Critiques

Lotic

Power

  • Tri Angle Records
  • 2018
  • 40 minutes
7,5

Lotic, c’est le nom de plume de J’Kerian Morgan, un Texan d’origine qui fait tourner les têtes sur la scène techno innovatrice depuis qu’il s’est établi à Berlin en 2012. L’expatrié américain a vite trouvé sa place dans le collectif Janus, qui organisait des soirées à l’image du Berlin du moment : fatigué du techno four-on-the-floor hédoniste, et activement à la recherche des prochaines formes que peut prendre la musique dance. (Janus a aussi vu éclore le talent d’un autre expat américain : M.E.S.H.)

Lotic a enfilé les mini-albums et les mix au fil des années, d’une façon qui suggérait un talent majeur en devenir. Ses compositions étaient denses, imprévisibles, émotives, futuristes, mais aussi chargées et un peu étouffantes, ce qui n’est pas forcément un défaut si on cherche des sensations fortes en musique. L’artiste a aussi lancé en 2014 un mixtape ayant pas mal l’air d’un album, Damsel in Distress, composé très spontanément et produit en quelques semaines.

En juillet, nous est finalement arrivé le premier “vrai” album de Lotic, Power, via l’étiquette Tri Angle, et cet album n’est pas vraiment ce que les EP avaient annoncé. Il y a de l’espace et du souffle dans les pièces de Power, et l’ensemble est beaucoup plus sensuel et invitant que le suggéraient des pièces claustrophobes et chaotiques comme Heterocetera ou Carried.

Les sonorités sont par moments hoquetantes et bruyantes d’une façon typique à la scène de Janus, les textures et arrangements ont encore quelque chose qui empeste la confusion et le mal de vivre, mais ces sonorités cohabitent avec des textures douces et feutrées, des voix tantôt chuchotées, tantôt chantant de façon ténue et râpeuse, et l’ensemble respire et est plus facile à aborder que l’œuvre de Lotic jusqu’à présent.

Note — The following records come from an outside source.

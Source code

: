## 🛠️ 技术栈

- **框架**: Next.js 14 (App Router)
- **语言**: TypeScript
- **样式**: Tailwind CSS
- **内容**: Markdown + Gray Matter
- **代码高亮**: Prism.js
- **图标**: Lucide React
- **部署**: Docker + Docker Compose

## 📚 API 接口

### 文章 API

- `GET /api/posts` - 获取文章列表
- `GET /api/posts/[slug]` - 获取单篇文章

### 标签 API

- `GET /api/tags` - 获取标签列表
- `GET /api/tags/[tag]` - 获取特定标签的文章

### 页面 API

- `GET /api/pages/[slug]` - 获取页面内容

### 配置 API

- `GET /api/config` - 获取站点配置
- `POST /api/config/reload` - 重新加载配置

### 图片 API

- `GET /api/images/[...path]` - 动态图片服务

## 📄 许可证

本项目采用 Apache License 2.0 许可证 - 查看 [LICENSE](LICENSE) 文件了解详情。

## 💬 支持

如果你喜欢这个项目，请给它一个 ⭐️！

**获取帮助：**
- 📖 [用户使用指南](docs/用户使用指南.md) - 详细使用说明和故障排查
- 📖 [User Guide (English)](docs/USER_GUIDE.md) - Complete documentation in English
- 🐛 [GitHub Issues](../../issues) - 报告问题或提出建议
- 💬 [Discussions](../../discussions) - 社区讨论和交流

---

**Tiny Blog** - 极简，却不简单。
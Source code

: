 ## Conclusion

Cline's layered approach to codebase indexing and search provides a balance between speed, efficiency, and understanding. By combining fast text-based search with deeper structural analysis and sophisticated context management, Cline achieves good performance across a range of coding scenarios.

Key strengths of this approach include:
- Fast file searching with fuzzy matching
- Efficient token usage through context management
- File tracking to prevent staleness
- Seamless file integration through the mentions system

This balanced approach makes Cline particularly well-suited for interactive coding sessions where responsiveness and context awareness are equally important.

Sans vouloir jouer les psychanalystes de salon, il y a peut-être quelque chose dans la vie de Lotic qui l’amène à se présenter de façon relativement plus sensuelle et plus mélodieuse. Les photos récentes du musicien montrent qu’il prend en effet une apparence physique plus féminine et glamour qu’auparavant. C’est une tournure de moins en moins surprenante, mais je ne veux surtout pas insinuer que cette transition a quoi que ce soit d’opportuniste. Je pense plutôt qu’on assiste à une normalisation de l’identité fluide, ce qui entraînera encore plus d’acceptation (non sans une certaine résistance chez certains, mais fuck them) et l’épanouissement de gens et de musiciens œuvrant dans une scène musicale ou les interdits et les tabous prennent peu à peu le bord, chose que j’accueille à bras ouverts. Un peu comme Sophie l’a fait plus tôt cet été, mais dans un registre moins caricatural et triomphant, Lotic célèbre l’acceptation de soi et de son propre pouvoir d’une façon qui force l’admiration.